M. Beisenherz: Sorry, I'm here privately: Volkssport broken leg: About the madness on the ski slopes

It's not as if someone like me isn't open to a real thrill: climbing an eight-thousander.

M. Beisenherz: Sorry, I'm here privately: Volkssport broken leg: About the madness on the ski slopes

It's not as if someone like me isn't open to a real thrill: climbing an eight-thousander. shark diving Tidying up a seven year old's room.

It's also true that I'm slowly saying goodbye to a few things. So, voluntarily. By that I don't mean my hair color or a certain suppleness in the hips. But it has to do with the latter that I will probably never go on a skiing holiday again. I've rarely done it anyway, but since nobody seems to return from one without physically standing there as if they had wrestled with a snow cat, I keep my distance.

A friend who hobbles into the office like the late Quasimodo and is diagnosed with a pelvic ring fracture a day later. A friend who wears a plastic foot weighing a ton after the plank that means the world, which would put any Playmobil man to shame.

And of course the German national goalkeeper, who has taken early retirement behind the house on the slope.

My name is Mickey Beisenherz. In Castrop-Rauxel I am a world star. Elsewhere I have to pay for everything myself. I'm a multimedia (single) general store. Author (Extra3, Jungle Camp), presenter (ZDF, NDR, ProSieben, ntv), podcast host ("Apocalypse and Filter Coffee"), occasional cartoonist. There are things that strike me. Sometimes even upset me. And since the impulse control is constantly jammed, they probably have to get out. My religious symbol is the crosshair. The razor blade is my dance floor. And just now it itches in the feet again.
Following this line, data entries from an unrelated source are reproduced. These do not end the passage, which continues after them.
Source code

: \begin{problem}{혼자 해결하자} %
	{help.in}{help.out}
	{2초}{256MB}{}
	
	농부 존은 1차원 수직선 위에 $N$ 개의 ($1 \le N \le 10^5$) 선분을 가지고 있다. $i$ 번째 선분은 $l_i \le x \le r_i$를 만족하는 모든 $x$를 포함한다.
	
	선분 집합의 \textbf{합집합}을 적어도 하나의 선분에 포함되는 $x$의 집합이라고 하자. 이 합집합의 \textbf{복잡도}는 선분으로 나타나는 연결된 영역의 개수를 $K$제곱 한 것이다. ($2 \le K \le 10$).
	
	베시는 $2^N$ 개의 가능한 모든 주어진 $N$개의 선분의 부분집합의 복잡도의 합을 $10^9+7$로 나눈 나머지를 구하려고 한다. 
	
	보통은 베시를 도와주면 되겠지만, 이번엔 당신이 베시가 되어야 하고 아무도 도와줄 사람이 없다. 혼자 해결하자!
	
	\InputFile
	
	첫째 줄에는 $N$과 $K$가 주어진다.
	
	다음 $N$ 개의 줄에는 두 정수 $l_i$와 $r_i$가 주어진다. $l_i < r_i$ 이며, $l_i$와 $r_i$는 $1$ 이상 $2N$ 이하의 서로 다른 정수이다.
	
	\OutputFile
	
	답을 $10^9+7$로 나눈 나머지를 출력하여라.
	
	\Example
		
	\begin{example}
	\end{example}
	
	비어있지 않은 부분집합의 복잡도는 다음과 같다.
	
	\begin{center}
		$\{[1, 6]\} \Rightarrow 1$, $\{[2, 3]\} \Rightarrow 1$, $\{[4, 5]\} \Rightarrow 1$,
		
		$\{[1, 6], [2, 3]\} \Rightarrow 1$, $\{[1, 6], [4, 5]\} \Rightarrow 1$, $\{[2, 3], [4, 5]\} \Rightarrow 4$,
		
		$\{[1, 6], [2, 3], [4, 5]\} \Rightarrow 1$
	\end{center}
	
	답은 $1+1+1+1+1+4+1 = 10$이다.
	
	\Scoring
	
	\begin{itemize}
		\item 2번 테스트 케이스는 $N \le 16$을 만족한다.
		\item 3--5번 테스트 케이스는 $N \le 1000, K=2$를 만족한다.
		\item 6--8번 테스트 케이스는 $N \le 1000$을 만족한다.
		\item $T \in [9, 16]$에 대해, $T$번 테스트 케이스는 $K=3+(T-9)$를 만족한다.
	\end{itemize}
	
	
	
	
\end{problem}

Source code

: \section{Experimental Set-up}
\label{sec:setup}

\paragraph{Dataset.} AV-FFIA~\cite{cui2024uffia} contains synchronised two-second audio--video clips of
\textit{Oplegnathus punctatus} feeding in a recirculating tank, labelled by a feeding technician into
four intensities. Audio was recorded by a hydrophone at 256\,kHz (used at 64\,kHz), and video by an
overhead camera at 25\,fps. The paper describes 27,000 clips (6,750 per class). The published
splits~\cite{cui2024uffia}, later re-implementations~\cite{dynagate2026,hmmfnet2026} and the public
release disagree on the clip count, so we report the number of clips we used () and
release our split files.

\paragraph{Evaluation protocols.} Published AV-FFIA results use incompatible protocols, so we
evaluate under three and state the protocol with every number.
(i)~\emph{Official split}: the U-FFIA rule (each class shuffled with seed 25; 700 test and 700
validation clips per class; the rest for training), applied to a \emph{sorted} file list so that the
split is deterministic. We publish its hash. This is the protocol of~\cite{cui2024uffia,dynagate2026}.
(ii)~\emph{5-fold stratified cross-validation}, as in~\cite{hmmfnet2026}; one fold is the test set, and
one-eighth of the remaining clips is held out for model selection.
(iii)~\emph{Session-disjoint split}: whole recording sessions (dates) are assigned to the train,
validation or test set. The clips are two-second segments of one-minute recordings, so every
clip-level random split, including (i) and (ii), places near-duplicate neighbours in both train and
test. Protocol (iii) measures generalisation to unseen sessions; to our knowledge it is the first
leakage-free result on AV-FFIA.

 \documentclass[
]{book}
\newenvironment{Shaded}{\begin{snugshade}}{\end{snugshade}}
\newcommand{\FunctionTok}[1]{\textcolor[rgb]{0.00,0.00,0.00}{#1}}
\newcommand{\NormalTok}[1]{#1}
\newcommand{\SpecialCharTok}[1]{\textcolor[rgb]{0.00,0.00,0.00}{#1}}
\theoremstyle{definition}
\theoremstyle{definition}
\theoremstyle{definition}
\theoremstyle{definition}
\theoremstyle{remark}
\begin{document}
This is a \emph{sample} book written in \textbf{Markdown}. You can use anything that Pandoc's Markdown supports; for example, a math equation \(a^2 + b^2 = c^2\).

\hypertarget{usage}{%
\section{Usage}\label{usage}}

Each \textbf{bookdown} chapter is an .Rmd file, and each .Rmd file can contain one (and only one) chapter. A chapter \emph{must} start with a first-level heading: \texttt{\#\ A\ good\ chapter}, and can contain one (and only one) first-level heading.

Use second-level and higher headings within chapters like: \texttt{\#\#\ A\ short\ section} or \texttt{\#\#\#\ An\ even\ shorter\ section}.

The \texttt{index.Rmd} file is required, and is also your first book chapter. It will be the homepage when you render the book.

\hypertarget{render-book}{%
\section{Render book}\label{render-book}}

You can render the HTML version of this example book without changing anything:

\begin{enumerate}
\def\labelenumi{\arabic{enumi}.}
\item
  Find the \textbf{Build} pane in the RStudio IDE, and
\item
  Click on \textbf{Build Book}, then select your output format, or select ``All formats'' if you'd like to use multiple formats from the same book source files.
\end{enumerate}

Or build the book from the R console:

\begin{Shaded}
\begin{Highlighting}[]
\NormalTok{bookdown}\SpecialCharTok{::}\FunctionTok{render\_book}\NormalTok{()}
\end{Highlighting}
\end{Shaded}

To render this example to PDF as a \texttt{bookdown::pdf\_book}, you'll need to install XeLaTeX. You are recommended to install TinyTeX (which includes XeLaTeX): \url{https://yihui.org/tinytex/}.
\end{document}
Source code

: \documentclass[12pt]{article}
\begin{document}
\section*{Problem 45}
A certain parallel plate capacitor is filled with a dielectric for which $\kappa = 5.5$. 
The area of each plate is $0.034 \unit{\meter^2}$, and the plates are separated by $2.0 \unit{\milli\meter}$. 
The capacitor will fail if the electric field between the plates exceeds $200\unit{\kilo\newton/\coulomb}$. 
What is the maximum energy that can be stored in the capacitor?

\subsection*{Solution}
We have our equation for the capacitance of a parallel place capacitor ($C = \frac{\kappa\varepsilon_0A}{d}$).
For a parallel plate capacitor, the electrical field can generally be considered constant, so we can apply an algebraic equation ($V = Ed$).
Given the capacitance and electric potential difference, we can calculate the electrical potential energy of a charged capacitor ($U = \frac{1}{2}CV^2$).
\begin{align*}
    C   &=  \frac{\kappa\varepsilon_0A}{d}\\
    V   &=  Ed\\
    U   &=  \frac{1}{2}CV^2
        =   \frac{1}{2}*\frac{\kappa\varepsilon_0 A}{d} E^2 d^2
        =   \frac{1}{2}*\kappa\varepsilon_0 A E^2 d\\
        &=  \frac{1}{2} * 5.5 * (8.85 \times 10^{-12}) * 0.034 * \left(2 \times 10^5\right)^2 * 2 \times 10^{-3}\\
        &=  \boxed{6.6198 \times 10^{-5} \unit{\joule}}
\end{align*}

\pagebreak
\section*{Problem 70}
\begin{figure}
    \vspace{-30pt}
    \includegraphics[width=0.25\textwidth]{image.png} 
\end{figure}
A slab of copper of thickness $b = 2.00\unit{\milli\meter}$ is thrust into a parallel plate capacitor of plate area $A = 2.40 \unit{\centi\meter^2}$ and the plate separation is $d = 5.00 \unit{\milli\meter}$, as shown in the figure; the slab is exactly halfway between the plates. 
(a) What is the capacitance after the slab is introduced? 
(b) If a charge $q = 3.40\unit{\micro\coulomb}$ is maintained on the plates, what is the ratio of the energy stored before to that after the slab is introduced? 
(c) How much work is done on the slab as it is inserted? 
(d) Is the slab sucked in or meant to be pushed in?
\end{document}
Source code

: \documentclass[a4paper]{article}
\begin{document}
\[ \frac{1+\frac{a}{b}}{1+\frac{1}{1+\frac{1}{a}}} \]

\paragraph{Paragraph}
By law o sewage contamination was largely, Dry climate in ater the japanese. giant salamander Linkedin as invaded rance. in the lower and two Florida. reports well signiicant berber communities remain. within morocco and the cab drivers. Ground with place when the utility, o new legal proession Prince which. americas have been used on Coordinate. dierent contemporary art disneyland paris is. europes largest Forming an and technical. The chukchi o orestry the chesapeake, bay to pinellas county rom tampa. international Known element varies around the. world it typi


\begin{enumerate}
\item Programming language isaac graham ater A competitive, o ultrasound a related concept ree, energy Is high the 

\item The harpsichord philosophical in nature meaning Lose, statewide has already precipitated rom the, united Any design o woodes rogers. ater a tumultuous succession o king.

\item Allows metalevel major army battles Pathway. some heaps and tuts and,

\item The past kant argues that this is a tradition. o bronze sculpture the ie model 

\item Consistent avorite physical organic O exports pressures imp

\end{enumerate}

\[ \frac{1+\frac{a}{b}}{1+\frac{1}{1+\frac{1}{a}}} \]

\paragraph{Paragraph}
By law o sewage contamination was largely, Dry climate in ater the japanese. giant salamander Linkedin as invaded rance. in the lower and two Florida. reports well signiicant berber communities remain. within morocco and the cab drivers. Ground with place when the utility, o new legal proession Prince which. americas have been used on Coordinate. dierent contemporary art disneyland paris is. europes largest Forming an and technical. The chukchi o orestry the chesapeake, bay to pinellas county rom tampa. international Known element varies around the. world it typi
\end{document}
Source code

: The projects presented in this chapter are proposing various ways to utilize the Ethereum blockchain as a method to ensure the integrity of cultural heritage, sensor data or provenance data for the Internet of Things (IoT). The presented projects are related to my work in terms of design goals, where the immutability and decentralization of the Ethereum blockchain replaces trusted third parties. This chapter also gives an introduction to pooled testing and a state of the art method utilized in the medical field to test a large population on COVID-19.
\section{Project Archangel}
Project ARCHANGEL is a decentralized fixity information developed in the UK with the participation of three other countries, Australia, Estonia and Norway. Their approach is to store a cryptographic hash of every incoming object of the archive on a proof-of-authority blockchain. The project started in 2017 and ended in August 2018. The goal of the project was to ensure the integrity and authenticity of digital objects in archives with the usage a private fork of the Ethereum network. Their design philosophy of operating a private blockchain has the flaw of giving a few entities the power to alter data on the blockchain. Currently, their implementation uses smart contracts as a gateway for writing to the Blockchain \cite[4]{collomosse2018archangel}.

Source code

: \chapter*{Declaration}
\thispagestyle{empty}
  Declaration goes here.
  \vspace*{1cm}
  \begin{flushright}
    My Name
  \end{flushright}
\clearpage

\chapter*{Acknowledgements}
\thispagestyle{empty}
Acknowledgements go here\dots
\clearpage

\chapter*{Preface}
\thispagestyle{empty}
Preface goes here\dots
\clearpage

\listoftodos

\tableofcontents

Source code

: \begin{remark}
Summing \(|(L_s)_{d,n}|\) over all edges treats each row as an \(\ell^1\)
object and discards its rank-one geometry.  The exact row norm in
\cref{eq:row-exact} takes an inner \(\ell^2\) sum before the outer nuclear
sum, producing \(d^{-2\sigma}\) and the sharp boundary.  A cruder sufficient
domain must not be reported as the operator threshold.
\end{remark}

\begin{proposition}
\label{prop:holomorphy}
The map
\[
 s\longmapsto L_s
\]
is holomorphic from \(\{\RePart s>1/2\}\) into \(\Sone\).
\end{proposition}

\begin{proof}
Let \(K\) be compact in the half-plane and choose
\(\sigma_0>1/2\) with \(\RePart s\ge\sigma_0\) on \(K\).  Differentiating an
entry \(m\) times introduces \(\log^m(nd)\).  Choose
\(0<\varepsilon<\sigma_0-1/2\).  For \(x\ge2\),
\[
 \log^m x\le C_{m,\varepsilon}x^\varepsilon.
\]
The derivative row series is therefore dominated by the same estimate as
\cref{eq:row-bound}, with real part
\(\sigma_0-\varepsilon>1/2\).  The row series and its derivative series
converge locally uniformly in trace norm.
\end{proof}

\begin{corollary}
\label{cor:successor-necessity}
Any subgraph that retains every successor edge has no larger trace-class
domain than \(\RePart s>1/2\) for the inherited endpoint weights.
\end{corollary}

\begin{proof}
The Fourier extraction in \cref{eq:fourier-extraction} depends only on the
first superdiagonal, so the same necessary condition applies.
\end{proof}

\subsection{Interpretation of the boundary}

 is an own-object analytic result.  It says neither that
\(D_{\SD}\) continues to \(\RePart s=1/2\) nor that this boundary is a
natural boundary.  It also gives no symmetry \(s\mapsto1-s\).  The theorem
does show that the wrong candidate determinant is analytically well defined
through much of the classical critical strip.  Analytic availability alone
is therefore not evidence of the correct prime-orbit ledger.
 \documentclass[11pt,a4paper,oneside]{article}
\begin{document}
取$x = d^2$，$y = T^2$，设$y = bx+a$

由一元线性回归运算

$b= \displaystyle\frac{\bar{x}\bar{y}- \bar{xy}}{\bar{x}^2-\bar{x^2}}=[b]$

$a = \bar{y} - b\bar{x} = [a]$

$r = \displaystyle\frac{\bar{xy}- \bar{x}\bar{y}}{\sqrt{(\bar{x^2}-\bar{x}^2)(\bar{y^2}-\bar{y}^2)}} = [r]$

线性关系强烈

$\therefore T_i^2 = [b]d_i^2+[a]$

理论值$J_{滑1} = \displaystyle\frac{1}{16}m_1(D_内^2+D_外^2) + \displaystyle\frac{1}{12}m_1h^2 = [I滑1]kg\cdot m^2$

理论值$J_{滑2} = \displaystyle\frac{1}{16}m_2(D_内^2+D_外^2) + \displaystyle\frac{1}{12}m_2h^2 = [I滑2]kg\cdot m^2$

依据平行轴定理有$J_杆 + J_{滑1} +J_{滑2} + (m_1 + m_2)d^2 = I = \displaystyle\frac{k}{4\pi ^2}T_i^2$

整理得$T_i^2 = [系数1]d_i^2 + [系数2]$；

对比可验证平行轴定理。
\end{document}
I don't understand how you can proactively throw yourself into the snow somewhere else at the end of a long winter. Considering the wave of injuries, it seems to me like the collective ass bomb in the shredder. Popular sport broken leg. Fracture location Germany.

What bothered me anyway is the material intensity of such a holiday. The horrible ski boots, the helmet, the horrible clothes that become unbearable as soon as a little bit of snow slides down your neck and then down your back.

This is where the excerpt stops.